Andaya: No rule vs higher pork for solons

By David Dizon,

Posted at Aug 16 2013 03:22 PM | Updated as of Aug 17 2013 07:29 AM

MANILA - Former budget secretary and now Camarines Sur Rep. Rolando Andaya confirmed Friday that some legislators got higher pork barrel allocations from 2007-2009 including a nearly P3 billion allocation to one congressman.

"First of all, these allocations or how much are given to legislators depended on the leadership of the House or the Senate. There were no maximum amounts given to them, only minimum amounts. So I would confirm that. There were some legislators who got more than others," he said in an interview on ANC.

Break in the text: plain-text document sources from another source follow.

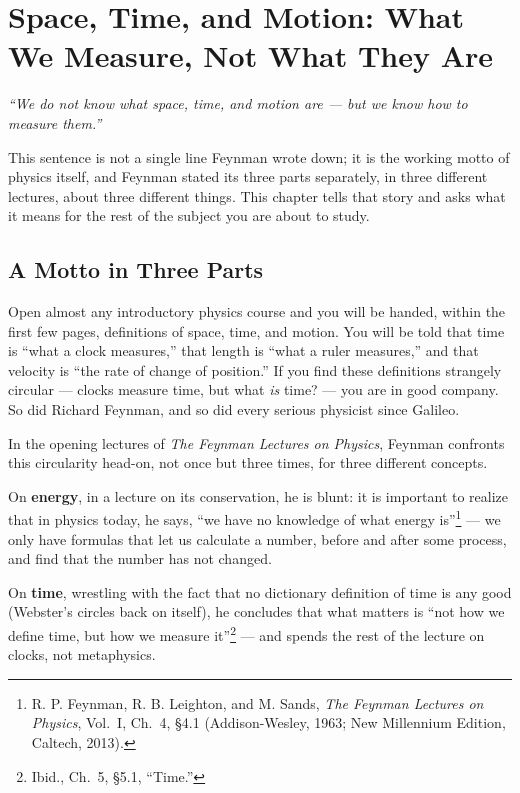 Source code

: \documentclass[12pt]{book}
\begin{document}
\chapter[Space, Time, and Motion]{Space, Time, and Motion: What We Measure, Not What They Are}
\label{ch:space-time-motion}

\begin{mottobox}
\noindent\textit{``We do not know what space, time, and motion are --- but we know how to measure them.''}

\vspace{4pt}
\noindent\small This sentence is not a single line Feynman wrote down; it is the working motto of physics itself, and Feynman stated its three parts separately, in three different lectures, about three different things. This chapter tells that story and asks what it means for the rest of the subject you are about to study.
\end{mottobox}

\section{A Motto in Three Parts}
\label{sec:motto-origins}

Open almost any introductory physics course and you will be handed, within the first few pages, definitions of space, time, and motion. You will be told that time is ``what a clock measures,'' that length is ``what a ruler measures,'' and that velocity is ``the rate of change of position.'' If you find these definitions strangely circular --- clocks measure time, but what \emph{is} time? --- you are in good company. So did Richard Feynman, and so did every serious physicist since Galileo.

In the opening lectures of \emph{The Feynman Lectures on Physics}, Feynman confronts this circularity head-on, not once but three times, for three different concepts.

On \textbf{energy}, in a lecture on its conservation, he is blunt: it is important to realize that in physics today, he says, ``we have no knowledge of what energy is''\footnote{R. P. Feynman, R. B. Leighton, and M. Sands, \emph{The Feynman Lectures on Physics}, Vol.~I, Ch.~4, \S4.1 (Addison-Wesley, 1963; New Millennium Edition, Caltech, 2013).} --- we only have formulas that let us calculate a number, before and after some process, and find that the number has not changed.

On \textbf{time}, wrestling with the fact that no dictionary definition of time is any good (Webster's circles back on itself), he concludes that what matters is ``not how we define time, but how we measure it''\footnote{Ibid., Ch.~5, \S5.1, ``Time.''} --- and spends the rest of the lecture on clocks, not metaphysics.
\end{document}

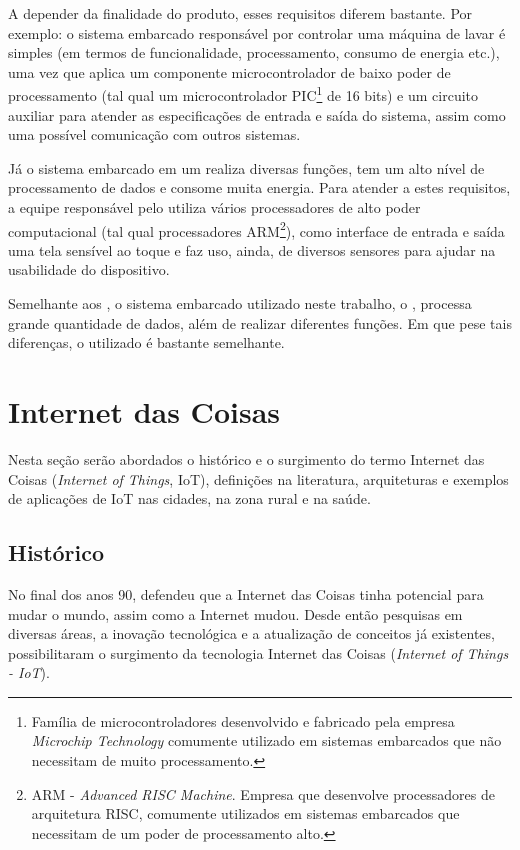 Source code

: A depender da finalidade do produto, esses requisitos diferem bastante. Por
exemplo: o sistema embarcado responsável por controlar uma máquina de lavar é
simples (em termos de funcionalidade, processamento, consumo de energia etc.),
uma vez que aplica um componente microcontrolador de baixo poder de
processamento (tal qual um microcontrolador PIC\footnote{Família de
microcontroladores desenvolvido e fabricado pela empresa \textit{Microchip
Technology} comumente utilizado em sistemas embarcados que não necessitam de
muito processamento.} de 16 bits) e um circuito auxiliar para atender as
especificações de entrada e saída do sistema, assim como uma possível
comunicação com outros sistemas.

Já o sistema embarcado em um \smartphone[] realiza diversas funções, tem um
alto nível de processamento de dados e consome muita energia. Para atender a
estes requisitos, a equipe responsável pelo \design[] utiliza vários
processadores de alto poder computacional (tal qual processadores
ARM\footnote{ARM - \textit{Advanced RISC Machine}. Empresa que desenvolve 
processadores de arquitetura RISC, comumente utilizados em sistemas
embarcados que necessitam de um poder de processamento alto.}), como interface
de entrada e saída uma tela sensível ao toque e faz uso, ainda, de diversos
sensores para ajudar na usabilidade do dispositivo.

Semelhante aos \smartphones, o sistema embarcado utilizado neste trabalho, o
\stb[], processa grande quantidade de dados, além de realizar
diferentes funções. Em que pese tais diferenças, o \hardware[] utilizado é
bastante semelhante.

\section{Internet das Coisas} \label{sec:iot}

Nesta seção serão abordados o histórico e o surgimento do termo
Internet das Coisas (\textit{Internet of Things}, IoT), definições
na literatura, arquiteturas e exemplos de aplicações de IoT nas cidades,
na zona rural e na saúde.

\subsection{Histórico} \label{subsec:iot-historico}

No final dos anos 90,  defendeu que a Internet
das Coisas tinha potencial para mudar o mundo, assim como a Internet mudou.
Desde então pesquisas em diversas áreas, a inovação tecnológica e a atualização
de conceitos já existentes, possibilitaram o surgimento da tecnologia Internet das
Coisas (\textit{Internet of Things - IoT}).


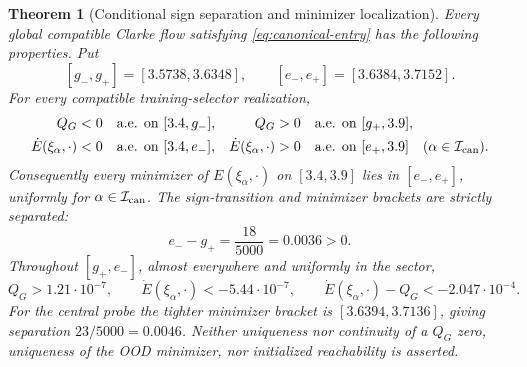 \documentclass[10pt]{article}
\newtheorem{theorem}{Theorem}[section]
\theoremstyle{remark}\newtheorem{remark}[theorem]{Remark}
\begin{document}
\begin{theorem}[Conditional sign separation and minimizer localization]
\label{thm:canonical-full-tube-timing}
Every global compatible Clarke flow satisfying
\eqref{eq:canonical-entry} has the following properties. Put
\[
 [g_-,g_+]=[3.5738,3.6348],\qquad
 [e_-,e_+]=[3.6384,3.7152].
\]
For every compatible training-selector realization,
\begin{align}
 Q_G&<0&&\text{a.e. on }[3.4,g_-],&
 Q_G&>0&&\text{a.e. on }[g_+,3.9],\label{eq:canonical-QG-bracket}\\
 \dot E(\xi_\alpha,\cdot)&<0&&\text{a.e. on }[3.4,e_-],&
 \dot E(\xi_\alpha,\cdot)&>0&&\text{a.e. on }[e_+,3.9]
 \quad(\alpha\in\mathcal I_{\rm can}).
 \label{eq:canonical-E-bracket}
\end{align}
Consequently every minimizer of $E(\xi_\alpha,\cdot)$ on $[3.4,3.9]$
lies in $[e_-,e_+]$, uniformly for $\alpha\in\mathcal I_{\rm can}$.
The sign-transition and minimizer brackets are strictly separated:
\begin{equation}\label{eq:canonical-timing-gap}
 e_- - g_+=\frac{18}{5000}=0.0036>0.
\end{equation}
Throughout $[g_+,e_-]$, almost everywhere and uniformly in the sector,
\begin{equation}\label{eq:canonical-lag-margins}
 Q_G>1.21\cdot10^{-7},\qquad
 \dot E(\xi_\alpha,\cdot)<-5.44\cdot10^{-7},\qquad
 \dot E(\xi_\alpha,\cdot)-Q_G<-2.047\cdot10^{-4}.
\end{equation}
For the central probe the tighter minimizer bracket is
$[3.6394,3.7136]$, giving separation $23/5000=0.0046$.
Neither uniqueness nor continuity of a $Q_G$ zero, uniqueness of the OOD
minimizer, nor initialized reachability is asserted.
\end{theorem}
\end{document}
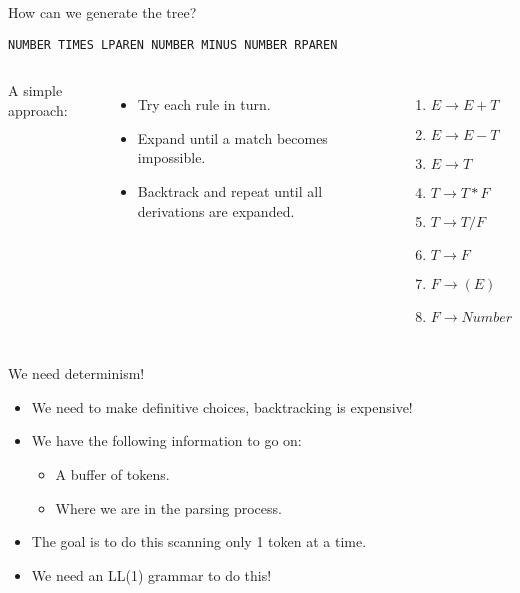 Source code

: \documentclass[handout]{beamer}
\begin{document}
\begin{frame}{How can we generate the tree?}
\begin{adjustbox}{width=\textwidth}
\texttt{NUMBER TIMES LPAREN NUMBER MINUS NUMBER RPAREN}
\end{adjustbox}

\begin{columns}
    A simple approach:
    \begin{itemize}
        \item Try each rule in turn.
        \item Expand until a match becomes impossible.
        \item Backtrack and repeat until all derivations are expanded.
    \end{itemize}
    
    \begin{enumerate}
        \item $E \rightarrow E+T$
        \item $E \rightarrow E-T$
        \item $E \rightarrow T$
        \item $T \rightarrow T*F$
        \item $T \rightarrow T/F$
        \item $T \rightarrow F$
        \item $F \rightarrow (E)$
        \item $F \rightarrow Number$
    \end{enumerate}    
\end{columns}
\end{frame}

\begin{frame}{We need determinism!}
    \begin{itemize}
        \item We need to make definitive choices, backtracking is expensive!
        \item We have the following information to go on:
        \begin{itemize}
            \item A buffer of tokens.
            \item Where we are in the parsing process.
        \end{itemize}
        \item The goal is to do this scanning only 1 token at a time.
        \item We need an LL(1) grammar to do this!
    \end{itemize}
\end{frame}
\end{document}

Andaya made the clarification following Commission on Audit chairwoman Grace Pulido-Tan's report that 74 legislators exceeded their pork barrel allocations during 2007-2009. Senators are given P200 million each in pork barrel funds yearly, congressmen get P70 million each yearly.

Andaya said that it was only during the current Congress that a rule was imposed that lawmakers could not exceed a certain amount.

"In the past, there was no rule that you cannot exceed a certain amount," he told ANC.

Asked if one congressman got P3 billion pork as shown in the COA audit, he said: "Not in a single release but probably in an aggregate amount. But yes, I would confirm that. All the records are there. Some legislators got more than others."

The former budget chief said all requests for pork barrel allocations were coursed through the Senate and the House of Representatives based on the budget passed by Congress during that particular fiscal year.

"Once approved, we are left to release these things to the legislators with the knowledge that all of these things will be audited. In the end there will be a reckoning on how these funds were spent," he added.

Andaya, meanwhile, said he does not know how a certain Luis Abalos could get a share of the PDAF.

The former budget chief said he welcomes the COA report on the pork barrel funds, saying he is willing to cooperate in any investigation.

"I am willing to shed light if there are any questions that I need to clarify in my capacity as a former secretary of the DBM," he said.

"If Congress needs to abolish [the pork barrel] or make adjustments or tighten it, let's do it now. It's about time the public understands and show the whole thing works," he added.